Exercise aim: Copy the entries below verbatim, omitting any pictures they contain.

•••

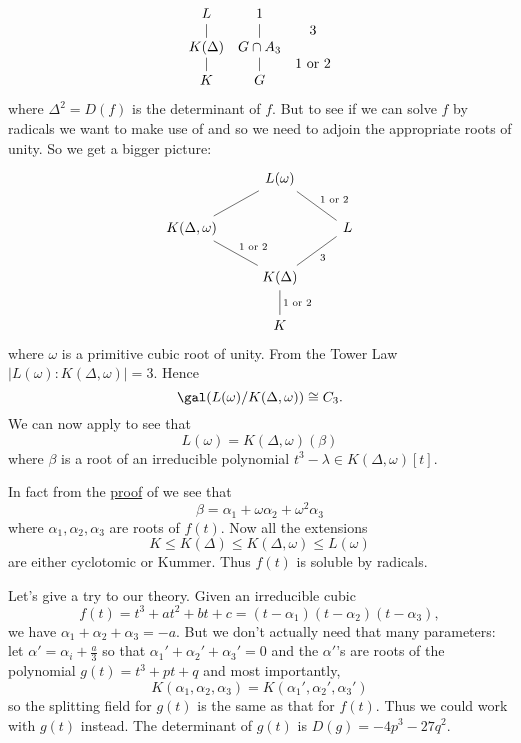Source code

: \documentclass[a4paper]{article}
\begin{document}
\[
  \begin{array}[h]{ccc}
    L & 1 & \\
    | & | & 3 \\
    K(\Delta) & G \cap A_3 \\
    | & | & 1 \text{ or } 2 \\
    K & G &
  \end{array}
\]
where \(\Delta^2 = D(f)\) is the determinant of \(f\). But to see if we can solve \(f\) by radicals we want to make use of  and so we need to adjoin the appropriate roots of unity. So we get a bigger picture:
\[
  \begin{tikzcd}
    & L(\omega) \ar[dl, dash] \ar[dr, dash, "1 \text{ or } 2"] & \\
    K(\Delta, \omega) \ar[dr, dash, "1 \text{ or } 2"] & & L \ar[dl, dash, "3"] \\
    & K(\Delta) \ar[d, dash, "1 \text{ or } 2"] & \\
    & K &
  \end{tikzcd}
\]
where \(\omega\) is a primitive cubic root of unity. From the Tower Law \(|L(\omega):K(\Delta, \omega)| = 3\). Hence
\[
  \gal(L(\omega)/K(\Delta, \omega)) \cong C_3.
\]
We can now apply  to see that
\[
  L(\omega) = K(\Delta, \omega)(\beta)
\]
where \(\beta\) is a root of an irreducible polynomial \(t^3 - \lambda \in K(\Delta, \omega)[t]\).

In fact from the \hyperref[proof:kummer theory]{proof} of  we see that
\[
  \beta = \alpha_1 + \omega \alpha_2 + \omega^2 \alpha_3
\]
where \(\alpha_1, \alpha_2, \alpha_3\) are roots of \(f(t)\). Now all the extensions
\[
  K \leq K(\Delta) \leq K(\Delta, \omega) \leq L(\omega)
\]
are either cyclotomic or Kummer. Thus \(f(t)\) is soluble by radicals.

Let's give a try to our theory. Given an irreducible cubic
\[
  f(t) = t^3 + at^2 + bt + c = (t - \alpha_1)(t - \alpha_2)(t - \alpha_3),
\]
we have \(\alpha_1 + \alpha_2 + \alpha_3 = -a\). But we don't actually need that many parameters: let \(\alpha' = \alpha_i + \frac{a}{3}\) so that \(\alpha_1' + \alpha_2' + \alpha_3' = 0\) and the \(\alpha'\)'s are roots of the polynomial \(g(t) = t^3 + pt + q\) and most importantly,
\[
  K(\alpha_1, \alpha_2, \alpha_3) = K(\alpha_1', \alpha_2', \alpha_3')
\]
so the splitting field for \(g(t)\) is the same as that for \(f(t)\). Thus we could work with \(g(t)\) instead. The determinant of \(g(t)\) is \(D(g) = -4p^3 - 27q^2\).
\end{document}
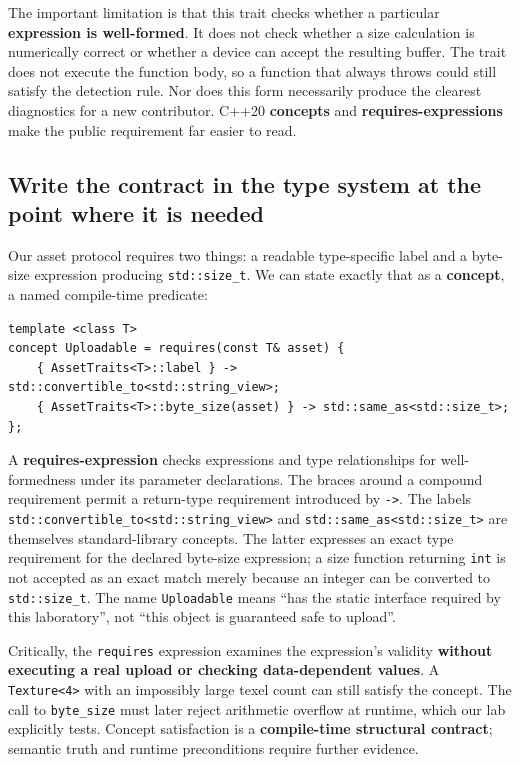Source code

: The important limitation is that this trait checks whether a particular \textbf{expression is well-formed}. It does not check whether a size calculation is numerically correct or whether a device can accept the resulting buffer. The trait does not execute the function body, so a function that always throws could still satisfy the detection rule. Nor does this form necessarily produce the clearest diagnostics for a new contributor. C++20 \textbf{concepts} and \textbf{requires-expressions} make the public requirement far easier to read.

\subsection{Write the contract in the type system at the point where it is needed}\label{05-engine-i-ch005-write-the-contract-in-the-type-system-at-the-point-where-it-is-needed}

Our asset protocol requires two things: a readable type-specific label and a byte-size expression producing \texttt{std::size\_t}. We can state exactly that as a \textbf{concept}, a named compile-time predicate:

\begin{verbatim}
template <class T>
concept Uploadable = requires(const T& asset) {
    { AssetTraits<T>::label } -> std::convertible_to<std::string_view>;
    { AssetTraits<T>::byte_size(asset) } -> std::same_as<std::size_t>;
};
\end{verbatim}

A \textbf{requires-expression} checks expressions and type relationships for well-formedness under its parameter declarations. The braces around a compound requirement permit a return-type requirement introduced by \texttt{-\textgreater{}}. The labels \texttt{std::convertible\_to\textless{}std::string\_view\textgreater{}} and \texttt{std::same\_as\textless{}std::size\_t\textgreater{}} are themselves standard-library concepts. The latter expresses an exact type requirement for the declared byte-size expression; a size function returning \texttt{int} is not accepted as an exact match merely because an integer can be converted to \texttt{std::size\_t}. The name \texttt{Uploadable} means ``has the static interface required by this laboratory'', not ``this object is guaranteed safe to upload''.

Critically, the \texttt{requires} expression examines the expression's validity \textbf{without executing a real upload or checking data-dependent values}. A \texttt{Texture\textless{}4\textgreater{}} with an impossibly large texel count can still satisfy the concept. The call to \texttt{byte\_size} must later reject arithmetic overflow at runtime, which our lab explicitly tests. Concept satisfaction is a \textbf{compile-time structural contract}; semantic truth and runtime preconditions require further evidence.

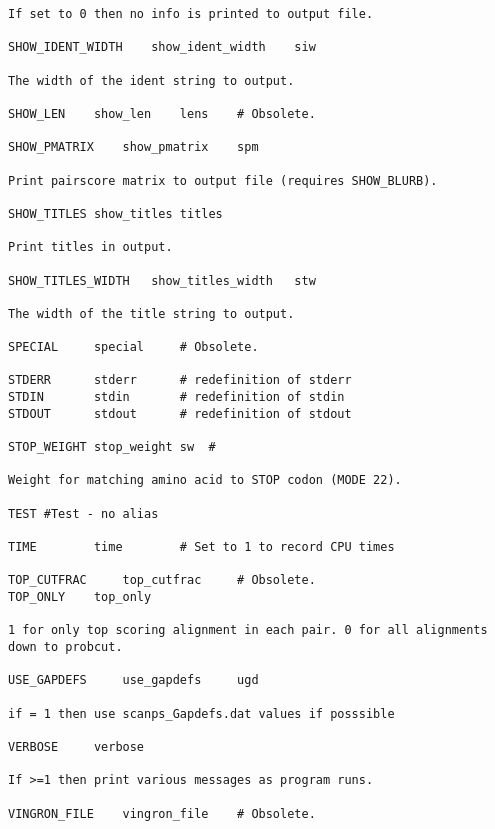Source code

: \documentclass[12pt]{article}
\begin{document}
\begin{scriptsize}
\begin{verbatim}
If set to 0 then no info is printed to output file.

SHOW_IDENT_WIDTH	show_ident_width	siw	

The width of the ident string to output.

SHOW_LEN	show_len	lens	# Obsolete.

SHOW_PMATRIX 	show_pmatrix	spm	

Print pairscore matrix to output file (requires SHOW_BLURB).

SHOW_TITLES	show_titles	titles	

Print titles in output.

SHOW_TITLES_WIDTH	show_titles_width	stw

The width of the title string to output.

SPECIAL		special		# Obsolete.

STDERR		stderr		# redefinition of stderr
STDIN		stdin		# redefinition of stdin
STDOUT		stdout		# redefinition of stdout

STOP_WEIGHT	stop_weight	sw  # 

Weight for matching amino acid to STOP codon (MODE 22).

TEST #Test - no alias

TIME		time		# Set to 1 to record CPU times

TOP_CUTFRAC     top_cutfrac     # Obsolete.
TOP_ONLY	top_only	

1 for only top scoring alignment in each pair. 0 for all alignments
down to probcut.

USE_GAPDEFS     use_gapdefs     ugd  

if = 1 then use scanps_Gapdefs.dat values if posssible

VERBOSE		verbose		

If >=1 then print various messages as program runs.

VINGRON_FILE	vingron_file	# Obsolete.

\end{verbatim}
\end{scriptsize}
\end{document}
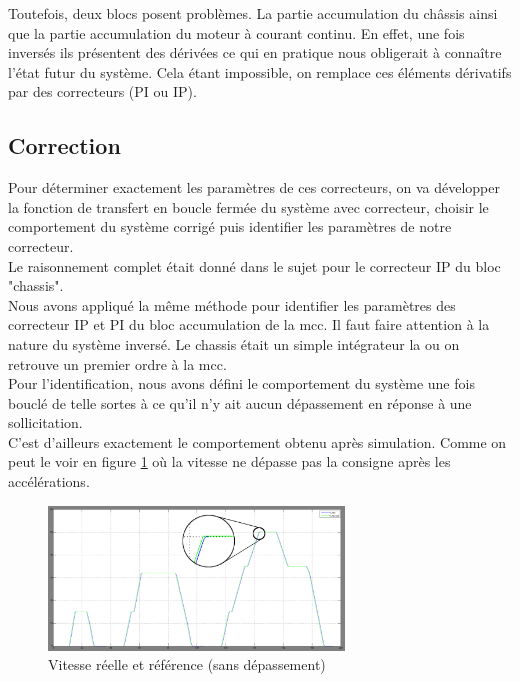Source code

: 
Toutefois, deux blocs posent problèmes. La partie accumulation du châssis ainsi que la partie accumulation du moteur à courant continu. En effet, une fois inversés ils présentent des dérivées ce qui en pratique nous obligerait à connaître l'état futur du système. Cela étant impossible, on remplace ces éléments dérivatifs par des correcteurs (PI ou IP).\\

\newpage
\subsection{Correction}
Pour déterminer exactement les paramètres de ces correcteurs, on va développer la fonction de transfert en boucle fermée du système avec correcteur, choisir le comportement du système corrigé puis identifier les paramètres de notre correcteur.\\ Le raisonnement complet était donné dans le sujet pour le correcteur IP du bloc "chassis".\\

Nous avons appliqué la même méthode pour identifier les paramètres des correcteur IP et PI du bloc accumulation de la mcc. Il faut faire attention à la nature du système inversé. Le chassis était un simple intégrateur la ou on retrouve un premier ordre à la mcc.\\

Pour l'identification, nous avons défini le comportement du système une fois bouclé de telle sortes à ce qu'il n'y ait aucun dépassement en réponse à une sollicitation.\\

C'est d'ailleurs exactement le comportement obtenu après simulation. Comme on peut le voir en figure \ref{img:vitesse} où la vitesse ne dépasse pas la consigne après les accélérations.\\

\begin{figure}[ht]
\begin{center}
	\includegraphics[width=0.7\textwidth]{images/vitesse_zoom}
	\caption{Vitesse réelle et référence (sans dépassement)}\label{img:vitesse} 
\end{center}
\end{figure}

•••

Solution below:
Source code

: \documentclass[a4paper]{article}
\begin{document}
\[
  \begin{array}[h]{ccc}
    L & 1 & \\
    | & | & 3 \\
    K(\Delta) & G \cap A_3 \\
    | & | & 1 \text{ or } 2 \\
    K & G &
  \end{array}
\]
where \(\Delta^2 = D(f)\) is the determinant of \(f\). But to see if we can solve \(f\) by radicals we want to make use of  and so we need to adjoin the appropriate roots of unity. So we get a bigger picture:
\[
  \begin{tikzcd}
    & L(\omega) \ar[dl, dash] \ar[dr, dash, "1 \text{ or } 2"] & \\
    K(\Delta, \omega) \ar[dr, dash, "1 \text{ or } 2"] & & L \ar[dl, dash, "3"] \\
    & K(\Delta) \ar[d, dash, "1 \text{ or } 2"] & \\
    & K &
  \end{tikzcd}
\]
where \(\omega\) is a primitive cubic root of unity. From the Tower Law \(|L(\omega):K(\Delta, \omega)| = 3\). Hence
\[
  \gal(L(\omega)/K(\Delta, \omega)) \cong C_3.
\]
We can now apply  to see that
\[
  L(\omega) = K(\Delta, \omega)(\beta)
\]
where \(\beta\) is a root of an irreducible polynomial \(t^3 - \lambda \in K(\Delta, \omega)[t]\).

In fact from the \hyperref[proof:kummer theory]{proof} of  we see that
\[
  \beta = \alpha_1 + \omega \alpha_2 + \omega^2 \alpha_3
\]
where \(\alpha_1, \alpha_2, \alpha_3\) are roots of \(f(t)\). Now all the extensions
\[
  K \leq K(\Delta) \leq K(\Delta, \omega) \leq L(\omega)
\]
are either cyclotomic or Kummer. Thus \(f(t)\) is soluble by radicals.

Let's give a try to our theory. Given an irreducible cubic
\[
  f(t) = t^3 + at^2 + bt + c = (t - \alpha_1)(t - \alpha_2)(t - \alpha_3),
\]
we have \(\alpha_1 + \alpha_2 + \alpha_3 = -a\). But we don't actually need that many parameters: let \(\alpha' = \alpha_i + \frac{a}{3}\) so that \(\alpha_1' + \alpha_2' + \alpha_3' = 0\) and the \(\alpha'\)'s are roots of the polynomial \(g(t) = t^3 + pt + q\) and most importantly,
\[
  K(\alpha_1, \alpha_2, \alpha_3) = K(\alpha_1', \alpha_2', \alpha_3')
\]
so the splitting field for \(g(t)\) is the same as that for \(f(t)\). Thus we could work with \(g(t)\) instead. The determinant of \(g(t)\) is \(D(g) = -4p^3 - 27q^2\).
\end{document}
Source code

: The important limitation is that this trait checks whether a particular \textbf{expression is well-formed}. It does not check whether a size calculation is numerically correct or whether a device can accept the resulting buffer. The trait does not execute the function body, so a function that always throws could still satisfy the detection rule. Nor does this form necessarily produce the clearest diagnostics for a new contributor. C++20 \textbf{concepts} and \textbf{requires-expressions} make the public requirement far easier to read.

\subsection{Write the contract in the type system at the point where it is needed}\label{05-engine-i-ch005-write-the-contract-in-the-type-system-at-the-point-where-it-is-needed}

Our asset protocol requires two things: a readable type-specific label and a byte-size expression producing \texttt{std::size\_t}. We can state exactly that as a \textbf{concept}, a named compile-time predicate:

\begin{verbatim}
template <class T>
concept Uploadable = requires(const T& asset) {
    { AssetTraits<T>::label } -> std::convertible_to<std::string_view>;
    { AssetTraits<T>::byte_size(asset) } -> std::same_as<std::size_t>;
};
\end{verbatim}

A \textbf{requires-expression} checks expressions and type relationships for well-formedness under its parameter declarations. The braces around a compound requirement permit a return-type requirement introduced by \texttt{-\textgreater{}}. The labels \texttt{std::convertible\_to\textless{}std::string\_view\textgreater{}} and \texttt{std::same\_as\textless{}std::size\_t\textgreater{}} are themselves standard-library concepts. The latter expresses an exact type requirement for the declared byte-size expression; a size function returning \texttt{int} is not accepted as an exact match merely because an integer can be converted to \texttt{std::size\_t}. The name \texttt{Uploadable} means ``has the static interface required by this laboratory'', not ``this object is guaranteed safe to upload''.

Critically, the \texttt{requires} expression examines the expression's validity \textbf{without executing a real upload or checking data-dependent values}. A \texttt{Texture\textless{}4\textgreater{}} with an impossibly large texel count can still satisfy the concept. The call to \texttt{byte\_size} must later reject arithmetic overflow at runtime, which our lab explicitly tests. Concept satisfaction is a \textbf{compile-time structural contract}; semantic truth and runtime preconditions require further evidence.

Source code

: \documentclass[12pt]{article}
\begin{document}
\begin{scriptsize}
\begin{verbatim}
If set to 0 then no info is printed to output file.

SHOW_IDENT_WIDTH	show_ident_width	siw	

The width of the ident string to output.

SHOW_LEN	show_len	lens	# Obsolete.

SHOW_PMATRIX 	show_pmatrix	spm	

Print pairscore matrix to output file (requires SHOW_BLURB).

SHOW_TITLES	show_titles	titles	

Print titles in output.

SHOW_TITLES_WIDTH	show_titles_width	stw

The width of the title string to output.

SPECIAL		special		# Obsolete.

STDERR		stderr		# redefinition of stderr
STDIN		stdin		# redefinition of stdin
STDOUT		stdout		# redefinition of stdout

STOP_WEIGHT	stop_weight	sw  # 

Weight for matching amino acid to STOP codon (MODE 22).

TEST #Test - no alias

TIME		time		# Set to 1 to record CPU times

TOP_CUTFRAC     top_cutfrac     # Obsolete.
TOP_ONLY	top_only	

1 for only top scoring alignment in each pair. 0 for all alignments
down to probcut.

USE_GAPDEFS     use_gapdefs     ugd  

if = 1 then use scanps_Gapdefs.dat values if posssible

VERBOSE		verbose		

If >=1 then print various messages as program runs.

VINGRON_FILE	vingron_file	# Obsolete.

\end{verbatim}
\end{scriptsize}
\end{document}
Source code

: 
Toutefois, deux blocs posent problèmes. La partie accumulation du châssis ainsi que la partie accumulation du moteur à courant continu. En effet, une fois inversés ils présentent des dérivées ce qui en pratique nous obligerait à connaître l'état futur du système. Cela étant impossible, on remplace ces éléments dérivatifs par des correcteurs (PI ou IP).\\

\newpage
\subsection{Correction}
Pour déterminer exactement les paramètres de ces correcteurs, on va développer la fonction de transfert en boucle fermée du système avec correcteur, choisir le comportement du système corrigé puis identifier les paramètres de notre correcteur.\\ Le raisonnement complet était donné dans le sujet pour le correcteur IP du bloc "chassis".\\

Nous avons appliqué la même méthode pour identifier les paramètres des correcteur IP et PI du bloc accumulation de la mcc. Il faut faire attention à la nature du système inversé. Le chassis était un simple intégrateur la ou on retrouve un premier ordre à la mcc.\\

Pour l'identification, nous avons défini le comportement du système une fois bouclé de telle sortes à ce qu'il n'y ait aucun dépassement en réponse à une sollicitation.\\

C'est d'ailleurs exactement le comportement obtenu après simulation. Comme on peut le voir en figure \ref{img:vitesse} où la vitesse ne dépasse pas la consigne après les accélérations.\\

\begin{figure}[ht]
\begin{center}
	\includegraphics[width=0.7\textwidth]{images/vitesse_zoom}
	\caption{Vitesse réelle et référence (sans dépassement)}\label{img:vitesse} 
\end{center}
\end{figure}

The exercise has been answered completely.